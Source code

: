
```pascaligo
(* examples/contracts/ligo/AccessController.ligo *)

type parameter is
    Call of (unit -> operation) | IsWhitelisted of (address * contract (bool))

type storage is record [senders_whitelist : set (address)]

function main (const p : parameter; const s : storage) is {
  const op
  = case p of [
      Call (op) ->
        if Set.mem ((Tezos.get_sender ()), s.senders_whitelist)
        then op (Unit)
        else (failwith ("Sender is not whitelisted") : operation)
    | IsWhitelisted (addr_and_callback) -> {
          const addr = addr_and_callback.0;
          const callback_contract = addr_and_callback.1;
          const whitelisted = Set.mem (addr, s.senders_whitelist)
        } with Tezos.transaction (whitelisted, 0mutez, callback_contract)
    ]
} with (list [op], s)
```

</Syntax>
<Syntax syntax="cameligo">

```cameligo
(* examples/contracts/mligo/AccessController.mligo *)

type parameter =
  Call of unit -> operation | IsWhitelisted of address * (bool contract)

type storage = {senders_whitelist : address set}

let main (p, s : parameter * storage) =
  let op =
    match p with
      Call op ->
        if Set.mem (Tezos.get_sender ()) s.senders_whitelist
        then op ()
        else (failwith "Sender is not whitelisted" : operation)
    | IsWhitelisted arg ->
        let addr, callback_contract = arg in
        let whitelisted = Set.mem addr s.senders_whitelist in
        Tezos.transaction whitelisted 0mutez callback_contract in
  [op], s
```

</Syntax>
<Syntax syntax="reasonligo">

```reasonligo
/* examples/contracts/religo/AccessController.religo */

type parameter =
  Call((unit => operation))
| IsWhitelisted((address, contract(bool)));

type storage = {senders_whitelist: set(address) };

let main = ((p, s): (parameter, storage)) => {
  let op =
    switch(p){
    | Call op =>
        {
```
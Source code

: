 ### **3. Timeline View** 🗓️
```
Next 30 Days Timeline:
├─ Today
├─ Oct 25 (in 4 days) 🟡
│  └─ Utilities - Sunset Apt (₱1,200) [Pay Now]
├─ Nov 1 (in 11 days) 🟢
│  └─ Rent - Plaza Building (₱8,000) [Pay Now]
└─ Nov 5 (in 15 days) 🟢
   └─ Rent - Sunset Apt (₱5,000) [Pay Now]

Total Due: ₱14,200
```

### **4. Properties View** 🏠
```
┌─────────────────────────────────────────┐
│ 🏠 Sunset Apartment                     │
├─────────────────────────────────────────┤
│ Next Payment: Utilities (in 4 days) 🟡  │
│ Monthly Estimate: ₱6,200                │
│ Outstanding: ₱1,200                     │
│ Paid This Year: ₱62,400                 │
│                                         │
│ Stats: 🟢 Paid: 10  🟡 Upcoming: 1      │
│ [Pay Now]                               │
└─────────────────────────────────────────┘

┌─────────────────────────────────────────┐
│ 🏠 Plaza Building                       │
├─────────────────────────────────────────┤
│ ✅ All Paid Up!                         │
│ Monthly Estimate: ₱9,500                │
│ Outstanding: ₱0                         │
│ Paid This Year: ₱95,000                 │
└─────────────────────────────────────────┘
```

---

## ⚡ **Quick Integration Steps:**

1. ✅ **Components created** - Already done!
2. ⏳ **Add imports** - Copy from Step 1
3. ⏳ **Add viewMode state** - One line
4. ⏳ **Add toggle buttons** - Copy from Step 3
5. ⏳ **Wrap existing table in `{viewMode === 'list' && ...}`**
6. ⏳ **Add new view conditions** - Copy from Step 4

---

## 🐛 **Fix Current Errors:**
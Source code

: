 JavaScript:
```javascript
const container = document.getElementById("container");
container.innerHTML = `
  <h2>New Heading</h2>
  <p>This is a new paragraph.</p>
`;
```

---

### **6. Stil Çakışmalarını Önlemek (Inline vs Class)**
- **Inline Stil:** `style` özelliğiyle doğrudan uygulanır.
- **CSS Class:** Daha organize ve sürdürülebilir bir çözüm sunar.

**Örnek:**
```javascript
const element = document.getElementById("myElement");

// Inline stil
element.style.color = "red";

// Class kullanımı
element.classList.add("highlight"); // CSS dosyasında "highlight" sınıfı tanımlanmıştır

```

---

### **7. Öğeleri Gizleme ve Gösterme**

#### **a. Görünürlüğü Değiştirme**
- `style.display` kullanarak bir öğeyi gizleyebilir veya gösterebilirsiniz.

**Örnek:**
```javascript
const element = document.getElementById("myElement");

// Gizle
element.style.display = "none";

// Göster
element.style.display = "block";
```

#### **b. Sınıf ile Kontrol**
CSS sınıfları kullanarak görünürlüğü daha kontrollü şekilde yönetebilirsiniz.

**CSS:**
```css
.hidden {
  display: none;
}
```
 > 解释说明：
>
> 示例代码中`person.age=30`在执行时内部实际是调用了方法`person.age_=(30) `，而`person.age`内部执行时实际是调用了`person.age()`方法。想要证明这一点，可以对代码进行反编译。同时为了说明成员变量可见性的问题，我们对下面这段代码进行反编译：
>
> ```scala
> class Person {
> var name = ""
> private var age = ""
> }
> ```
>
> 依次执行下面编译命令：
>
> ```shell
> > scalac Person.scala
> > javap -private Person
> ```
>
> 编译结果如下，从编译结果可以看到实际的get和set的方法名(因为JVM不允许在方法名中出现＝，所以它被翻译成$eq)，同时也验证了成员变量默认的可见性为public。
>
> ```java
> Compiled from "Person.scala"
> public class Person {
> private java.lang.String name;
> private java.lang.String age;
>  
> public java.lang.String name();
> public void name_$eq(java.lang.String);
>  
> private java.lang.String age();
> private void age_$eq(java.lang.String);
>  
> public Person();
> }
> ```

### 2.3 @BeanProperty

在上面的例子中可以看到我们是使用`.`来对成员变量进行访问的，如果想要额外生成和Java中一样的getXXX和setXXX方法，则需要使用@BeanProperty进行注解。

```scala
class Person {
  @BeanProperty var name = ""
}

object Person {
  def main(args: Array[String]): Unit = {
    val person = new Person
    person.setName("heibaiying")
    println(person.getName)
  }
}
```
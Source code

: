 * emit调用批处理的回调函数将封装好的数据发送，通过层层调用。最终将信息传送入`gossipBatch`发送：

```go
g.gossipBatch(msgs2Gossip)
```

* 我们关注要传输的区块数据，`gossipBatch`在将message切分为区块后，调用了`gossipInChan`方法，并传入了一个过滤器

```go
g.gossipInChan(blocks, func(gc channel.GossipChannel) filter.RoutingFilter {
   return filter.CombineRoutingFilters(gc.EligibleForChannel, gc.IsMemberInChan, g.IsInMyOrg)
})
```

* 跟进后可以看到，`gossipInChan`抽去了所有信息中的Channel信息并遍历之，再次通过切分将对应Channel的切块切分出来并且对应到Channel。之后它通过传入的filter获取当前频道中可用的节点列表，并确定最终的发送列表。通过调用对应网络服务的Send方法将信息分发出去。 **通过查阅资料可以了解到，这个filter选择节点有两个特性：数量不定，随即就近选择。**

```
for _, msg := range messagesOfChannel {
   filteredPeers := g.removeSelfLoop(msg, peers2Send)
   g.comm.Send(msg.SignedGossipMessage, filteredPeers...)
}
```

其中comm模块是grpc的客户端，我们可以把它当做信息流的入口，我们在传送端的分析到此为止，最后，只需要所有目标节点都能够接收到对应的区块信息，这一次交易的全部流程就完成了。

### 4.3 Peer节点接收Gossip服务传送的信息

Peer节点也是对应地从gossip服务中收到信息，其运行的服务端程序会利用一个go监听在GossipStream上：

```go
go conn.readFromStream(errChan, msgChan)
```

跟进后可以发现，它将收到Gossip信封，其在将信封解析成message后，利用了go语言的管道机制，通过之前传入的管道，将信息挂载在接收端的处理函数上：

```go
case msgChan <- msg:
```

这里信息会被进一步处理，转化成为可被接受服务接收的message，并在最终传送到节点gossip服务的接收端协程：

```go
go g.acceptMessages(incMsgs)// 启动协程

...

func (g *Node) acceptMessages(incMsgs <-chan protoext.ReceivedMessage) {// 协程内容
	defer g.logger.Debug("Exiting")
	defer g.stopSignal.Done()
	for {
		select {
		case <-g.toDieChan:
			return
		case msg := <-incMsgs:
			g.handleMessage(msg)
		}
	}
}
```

══════════

Instructions to follow: Check each line of the data for the string "Copy" and state how many lines contain it, without any other output.

Task output: 3